Top of Data excerpts

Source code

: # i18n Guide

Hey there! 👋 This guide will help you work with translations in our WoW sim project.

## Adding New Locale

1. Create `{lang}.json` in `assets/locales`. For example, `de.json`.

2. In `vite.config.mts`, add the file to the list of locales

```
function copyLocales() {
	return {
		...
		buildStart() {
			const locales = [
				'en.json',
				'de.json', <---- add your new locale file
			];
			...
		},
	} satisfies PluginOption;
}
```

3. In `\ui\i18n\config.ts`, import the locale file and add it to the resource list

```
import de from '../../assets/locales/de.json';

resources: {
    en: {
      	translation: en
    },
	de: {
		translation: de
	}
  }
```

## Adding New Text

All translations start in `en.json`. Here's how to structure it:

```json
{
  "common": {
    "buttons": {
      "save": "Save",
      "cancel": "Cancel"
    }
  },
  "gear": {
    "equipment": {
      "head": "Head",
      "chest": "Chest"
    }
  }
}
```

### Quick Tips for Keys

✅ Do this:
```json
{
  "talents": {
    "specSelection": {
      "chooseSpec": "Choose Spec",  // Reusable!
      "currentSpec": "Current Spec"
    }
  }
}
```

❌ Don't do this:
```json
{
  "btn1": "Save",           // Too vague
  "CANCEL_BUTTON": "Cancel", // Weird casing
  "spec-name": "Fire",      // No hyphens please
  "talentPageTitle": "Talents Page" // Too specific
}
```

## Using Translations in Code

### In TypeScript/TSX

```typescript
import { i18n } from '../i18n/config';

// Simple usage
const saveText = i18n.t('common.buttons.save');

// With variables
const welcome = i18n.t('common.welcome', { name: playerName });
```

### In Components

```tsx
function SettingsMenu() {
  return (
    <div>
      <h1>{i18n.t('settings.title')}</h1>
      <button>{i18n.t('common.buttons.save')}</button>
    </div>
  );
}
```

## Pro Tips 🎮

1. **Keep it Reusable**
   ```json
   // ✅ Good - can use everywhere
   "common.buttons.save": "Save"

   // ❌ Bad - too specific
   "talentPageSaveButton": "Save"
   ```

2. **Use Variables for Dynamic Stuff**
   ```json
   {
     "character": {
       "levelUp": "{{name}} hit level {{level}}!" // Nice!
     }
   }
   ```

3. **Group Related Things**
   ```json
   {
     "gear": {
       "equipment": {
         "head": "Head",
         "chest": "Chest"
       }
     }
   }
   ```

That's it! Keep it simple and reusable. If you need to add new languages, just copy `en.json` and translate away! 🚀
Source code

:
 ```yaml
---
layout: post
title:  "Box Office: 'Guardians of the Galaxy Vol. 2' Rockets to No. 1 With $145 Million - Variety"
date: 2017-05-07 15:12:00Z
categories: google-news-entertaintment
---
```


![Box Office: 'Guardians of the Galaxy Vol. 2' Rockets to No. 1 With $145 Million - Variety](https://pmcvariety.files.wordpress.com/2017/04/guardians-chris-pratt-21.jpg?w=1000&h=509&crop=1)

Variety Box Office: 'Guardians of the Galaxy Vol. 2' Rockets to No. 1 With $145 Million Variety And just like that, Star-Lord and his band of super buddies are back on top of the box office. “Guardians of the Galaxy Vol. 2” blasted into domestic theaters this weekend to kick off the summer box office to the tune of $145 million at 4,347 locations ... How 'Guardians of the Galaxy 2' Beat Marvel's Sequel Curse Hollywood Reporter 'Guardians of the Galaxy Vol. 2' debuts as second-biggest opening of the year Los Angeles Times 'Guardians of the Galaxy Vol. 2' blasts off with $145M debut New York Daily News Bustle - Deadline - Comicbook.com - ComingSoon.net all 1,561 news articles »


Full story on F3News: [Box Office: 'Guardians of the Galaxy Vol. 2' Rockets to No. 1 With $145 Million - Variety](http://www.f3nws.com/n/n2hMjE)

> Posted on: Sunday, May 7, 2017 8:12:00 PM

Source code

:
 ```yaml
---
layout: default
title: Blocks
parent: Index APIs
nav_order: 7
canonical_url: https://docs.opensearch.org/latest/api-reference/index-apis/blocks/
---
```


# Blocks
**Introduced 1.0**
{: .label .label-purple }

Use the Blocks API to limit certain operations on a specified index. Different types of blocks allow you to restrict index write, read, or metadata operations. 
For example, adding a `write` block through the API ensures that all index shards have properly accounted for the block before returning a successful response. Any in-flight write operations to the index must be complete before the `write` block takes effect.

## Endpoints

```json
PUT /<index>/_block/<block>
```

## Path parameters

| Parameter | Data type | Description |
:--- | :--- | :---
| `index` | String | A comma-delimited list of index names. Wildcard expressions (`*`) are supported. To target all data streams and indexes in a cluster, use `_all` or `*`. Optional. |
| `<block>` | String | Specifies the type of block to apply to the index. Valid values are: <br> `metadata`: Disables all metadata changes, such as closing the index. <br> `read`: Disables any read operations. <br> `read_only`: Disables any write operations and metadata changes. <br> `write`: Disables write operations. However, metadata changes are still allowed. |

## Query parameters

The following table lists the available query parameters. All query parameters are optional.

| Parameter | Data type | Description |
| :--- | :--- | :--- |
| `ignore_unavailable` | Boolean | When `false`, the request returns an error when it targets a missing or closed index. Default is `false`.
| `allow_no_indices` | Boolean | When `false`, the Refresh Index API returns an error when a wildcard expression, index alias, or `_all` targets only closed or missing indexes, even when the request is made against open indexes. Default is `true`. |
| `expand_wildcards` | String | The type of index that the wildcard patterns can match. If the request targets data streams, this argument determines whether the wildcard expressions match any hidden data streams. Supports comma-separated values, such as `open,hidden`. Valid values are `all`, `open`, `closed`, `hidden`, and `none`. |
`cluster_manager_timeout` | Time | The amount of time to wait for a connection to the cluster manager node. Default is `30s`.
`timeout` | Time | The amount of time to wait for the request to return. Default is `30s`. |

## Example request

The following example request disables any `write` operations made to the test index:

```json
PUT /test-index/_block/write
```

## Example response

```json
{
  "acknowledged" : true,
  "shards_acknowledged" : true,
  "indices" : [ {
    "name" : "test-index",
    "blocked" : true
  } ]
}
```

Bottom of Data excerpts

→ Task requirements
Each line from the material above that mentions the word "buttons" needs to be copied.

→ Reply to the task
    "buttons": {
const saveText = i18n.t('common.buttons.save');
      <button>{i18n.t('common.buttons.save')}</button>
   "common.buttons.save": "Save"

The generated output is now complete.